Arkansas and Childhood Train Adventures

When I was a child back in the 1960s, we never took vacations the way I imagined other families vacationed, where summertime meant everyone packed into the car, a jovial sweater-clad father would steer us down the highways and byways of the great American West, visiting national parks and other natural wonders, with mother navigating by AAA maps and my older sister Luci and I (and later my younger brother Lee) playing games and tormenting one another in the back seat of the car (preferably Dad’s big black 1959 Buick LeSabre). No, we were different.

We went on vacation infrequently, once every three to five years; the frequency was either determined by the availability of money (in somewhat short supply at the time, I suppose) or perhaps that it took Mom several years to convince Dad each time that we ought to go. The destination was always the same: Arkansas, where most of Mom’s family was clustered, with a stop in Texas to visit her (half-)brother Lindsey and his French wife Jacqueline.

Dad didn’t go, and we didn’t drive. We took the train.

Taking the train was exciting. After weeks of anticipation of going on a Real Trip, with Mom making us (and later Luci and I would make for ourselves) new hot-weather clothes to wear, the day would arrive when we would finally pack ourselves into the car, not for the long driving trips of my imagination, but for the trek to Union Station. Dad wasn’t much of a driver, not having ventured out of San Pedro by car too often in those days, so the trip to Union Station in the heart of old downtown Los Angeles, some 30 miles from home, was an adventure in itself. We’d take surface streets (including the San Pedro-Wilmington Road) the entire distance, taking over an hour, maybe two, and invariably we’d get lost, at which point Dad’s fear of the unknown would manifest itself in anger towards Mom. (Did the Harbor Freeway (I-10) exist in the 1960’s all the way to downtown, allowing one to travel through a four-level interchange onto the 101, where you’d go only a few miles before getting off at Alameda to get to Union Station? If it did, we never went that way.)

Eventually we’d make it to Union Station, mentally battered but physically in one piece. After struggling to find a “good” parking place to avoid dings, Dad would run to get a luggage cart. Can’t say I blame him; we almost always went for six weeks at a time (when vacations are infrequent, you make the most of it), and we would pack most of the contents of our respective closets. I wouldn’t have wanted to carry the bags either, especially Mom’s old blue giant that must have been constructed of lead. Following the obtaining of a cart, there would be some amount of argument as to the best way to load the cart. Sooner or later we’d all get inside the old, grand station, and Mom would stand in line to check us in while Luci and I would listen to the sounds echoing about in the cavernous hall, while Dad, a nervous angry anxious wreck by now, would pace up and down mumbling to himself as only he could do.

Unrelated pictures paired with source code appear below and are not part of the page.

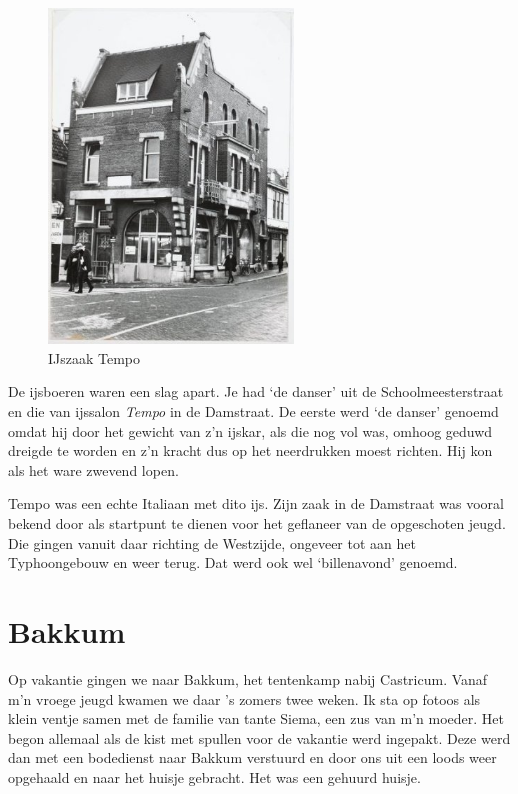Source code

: \documentclass[12pt,twoside, openright]{memoir}
\begin{document}
\begin{figure}
\begin{center}
\includegraphics[width=0.58\textwidth]{img/66tempo}
\caption*{\footnotesize IJszaak Tempo}
\end{center}
\end{figure}

De ijsboeren waren een slag apart. Je had `de danser’ uit de Schoolmeesterstraat en die van ijssalon \emph{Tempo} in de Damstraat. De eerste werd `de danser' genoemd omdat hij door het gewicht van z’n ijskar, als die nog vol was, omhoog geduwd dreigde te worden en z’n kracht dus op het neerdrukken moest richten. Hij kon als het ware zwevend lopen. 

Tempo was een echte Italiaan met dito ijs. Zijn zaak in de Damstraat was vooral bekend door als startpunt te dienen voor het geflaneer van de opgeschoten jeugd.  Die gingen vanuit daar richting de Westzijde, ongeveer tot aan het Typhoongebouw en weer terug. Dat werd ook wel ‘billenavond’ genoemd. 

\section*{Bakkum} %
\label{cha:bakkum}

Op vakantie gingen we naar Bakkum, het tentenkamp nabij Castricum. Vanaf m’n vroege jeugd kwamen we daar ’s zomers twee weken. Ik sta op fotoos als klein ventje samen met de familie van tante Siema, een zus van m’n moeder. Het begon allemaal als de kist met spullen voor de vakantie werd ingepakt. Deze werd dan met een bodedienst naar Bakkum verstuurd en door ons uit een loods weer opgehaald en naar het huisje gebracht. Het was een gehuurd huisje. 
\end{document}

Then we would sit, for what would seem like hours. Maybe it was; the combination of parental paranoia as to the time (a trait I’ve inherited), and the fact that the train was usually late, meant we’d have a lot of time to kick around in the station, getting more excited by the minute, Dad getting weirder, and Mom no doubt wishing we were just gone already.

Finally, the moment would arrive when the wide doors underneath the “To the Trains” sign would open. We’d walk through those doors and up the ramp to the platform, to find our gleaming silver train stretched out alongside us as far as I could see. The sounds of the uneasily resting train reverberated through the platform area, great hissing noises escaped from around the wheels, and the whole platform seemed to shudder with the locomotive’s barely restrained power. We’d find our car, load ourselves into our compartment, and then hang out the window talking to Dad, waiting for the train to pull out and take us on our way. From way up in our compartment, he always looked so small and alone standing on the platform, hands in his pockets; his anger (apparently) gone, he’d simply tell us to be good.

Then the train would start pulling out, slowly, and Dad would run along the platform, keeping up with us, dodging people and inconveniently placed poles, waving. Picking up speed, we slipped past the end of the platform, leaving him behind, alone, still waving, getting smaller and smaller in our sights until we couldn’t see him anymore.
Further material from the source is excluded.